Menurut Putu, fenomena calon kepala daerah memberi mahar kepada partai politik bukanlah sesuatu yang baru. Saat dirinya menjadi Komisioner KPU, Putu juga pernah mengetahui praktik money politics tersebut.
"Dulu itu, satu kursi hanya Rp 300 juta sampai Rp 500 juta. Sekarang lebih mahal lagi. Siapa yang mau kalau partainya sudah begitu?" kata Putu.
Lebih lanjut, menurutnya, calon kepala daerah lebih baik tidak mengajukan diri sebagai kepala daerah apabila masih tidak ada kejelasan, namun sudah mengeluarkan banyak dana.

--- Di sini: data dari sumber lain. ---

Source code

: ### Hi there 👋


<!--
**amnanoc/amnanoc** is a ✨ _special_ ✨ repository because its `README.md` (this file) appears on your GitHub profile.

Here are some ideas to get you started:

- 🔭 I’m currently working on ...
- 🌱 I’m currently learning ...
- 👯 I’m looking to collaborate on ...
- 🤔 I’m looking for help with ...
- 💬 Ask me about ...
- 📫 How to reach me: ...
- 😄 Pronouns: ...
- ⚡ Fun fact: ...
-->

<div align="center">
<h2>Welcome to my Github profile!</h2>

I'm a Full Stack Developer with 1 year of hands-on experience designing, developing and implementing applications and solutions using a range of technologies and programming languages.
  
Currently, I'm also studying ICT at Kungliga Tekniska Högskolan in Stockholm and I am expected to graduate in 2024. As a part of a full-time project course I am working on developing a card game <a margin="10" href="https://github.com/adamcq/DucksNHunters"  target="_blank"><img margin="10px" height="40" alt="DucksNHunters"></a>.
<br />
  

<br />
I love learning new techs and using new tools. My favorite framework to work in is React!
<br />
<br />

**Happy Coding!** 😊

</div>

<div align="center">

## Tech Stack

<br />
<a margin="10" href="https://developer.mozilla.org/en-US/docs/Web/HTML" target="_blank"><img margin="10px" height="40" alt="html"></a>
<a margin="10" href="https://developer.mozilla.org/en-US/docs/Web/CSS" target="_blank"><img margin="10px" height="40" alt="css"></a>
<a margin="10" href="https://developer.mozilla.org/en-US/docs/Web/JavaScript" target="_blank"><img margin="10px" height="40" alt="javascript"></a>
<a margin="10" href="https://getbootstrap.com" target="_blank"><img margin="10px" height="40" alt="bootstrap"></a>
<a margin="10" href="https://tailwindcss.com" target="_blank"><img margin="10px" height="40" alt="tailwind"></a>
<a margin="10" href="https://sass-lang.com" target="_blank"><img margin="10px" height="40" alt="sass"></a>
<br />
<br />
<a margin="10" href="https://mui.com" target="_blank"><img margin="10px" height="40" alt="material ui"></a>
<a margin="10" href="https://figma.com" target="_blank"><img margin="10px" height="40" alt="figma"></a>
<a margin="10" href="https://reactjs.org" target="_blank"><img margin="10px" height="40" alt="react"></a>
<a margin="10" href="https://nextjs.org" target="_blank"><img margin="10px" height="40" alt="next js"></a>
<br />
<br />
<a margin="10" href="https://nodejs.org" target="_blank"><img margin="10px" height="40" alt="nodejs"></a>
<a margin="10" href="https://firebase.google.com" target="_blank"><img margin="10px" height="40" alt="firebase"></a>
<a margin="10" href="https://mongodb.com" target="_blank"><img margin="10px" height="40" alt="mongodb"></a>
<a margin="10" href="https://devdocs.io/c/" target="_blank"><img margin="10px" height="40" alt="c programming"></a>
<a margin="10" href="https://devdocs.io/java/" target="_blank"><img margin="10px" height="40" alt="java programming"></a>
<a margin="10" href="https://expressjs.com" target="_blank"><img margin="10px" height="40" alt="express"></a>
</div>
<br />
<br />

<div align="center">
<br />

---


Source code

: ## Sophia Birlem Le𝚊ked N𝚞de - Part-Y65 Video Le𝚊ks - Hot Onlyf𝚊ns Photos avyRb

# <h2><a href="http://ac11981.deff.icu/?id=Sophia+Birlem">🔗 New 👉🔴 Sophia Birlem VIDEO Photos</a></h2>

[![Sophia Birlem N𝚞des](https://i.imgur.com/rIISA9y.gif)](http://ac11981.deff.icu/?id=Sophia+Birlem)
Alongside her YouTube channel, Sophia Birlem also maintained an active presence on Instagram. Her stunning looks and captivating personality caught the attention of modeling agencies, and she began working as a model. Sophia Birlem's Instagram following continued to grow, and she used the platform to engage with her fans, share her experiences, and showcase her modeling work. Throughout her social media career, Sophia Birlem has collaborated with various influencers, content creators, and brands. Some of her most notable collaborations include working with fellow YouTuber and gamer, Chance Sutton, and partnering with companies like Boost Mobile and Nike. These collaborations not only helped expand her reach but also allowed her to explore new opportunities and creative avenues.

Sebelumnya, Ketua Departemen Riset PARA Syndicate, Toto Sugiarto menilai mahar politik dalam pelaksanaan pilkada hanyalah 'gunung es' yang sulit untuk dihapuskan.
Menurut Toto, banyak figur yang ingin maju sebagai calon kepala daerah tetap menyanggupi memberikan mahar kepada partai politik sebagai syarat diusulkan mengikuti pilkada.
"Mungkin banyak yang tidak mengaku dan ikuti keinginan pengurus partai soal mahar," ujar Toto di kantornya, Jakarta Selatan, Rabu (29/7). (Amriyono Prakoso)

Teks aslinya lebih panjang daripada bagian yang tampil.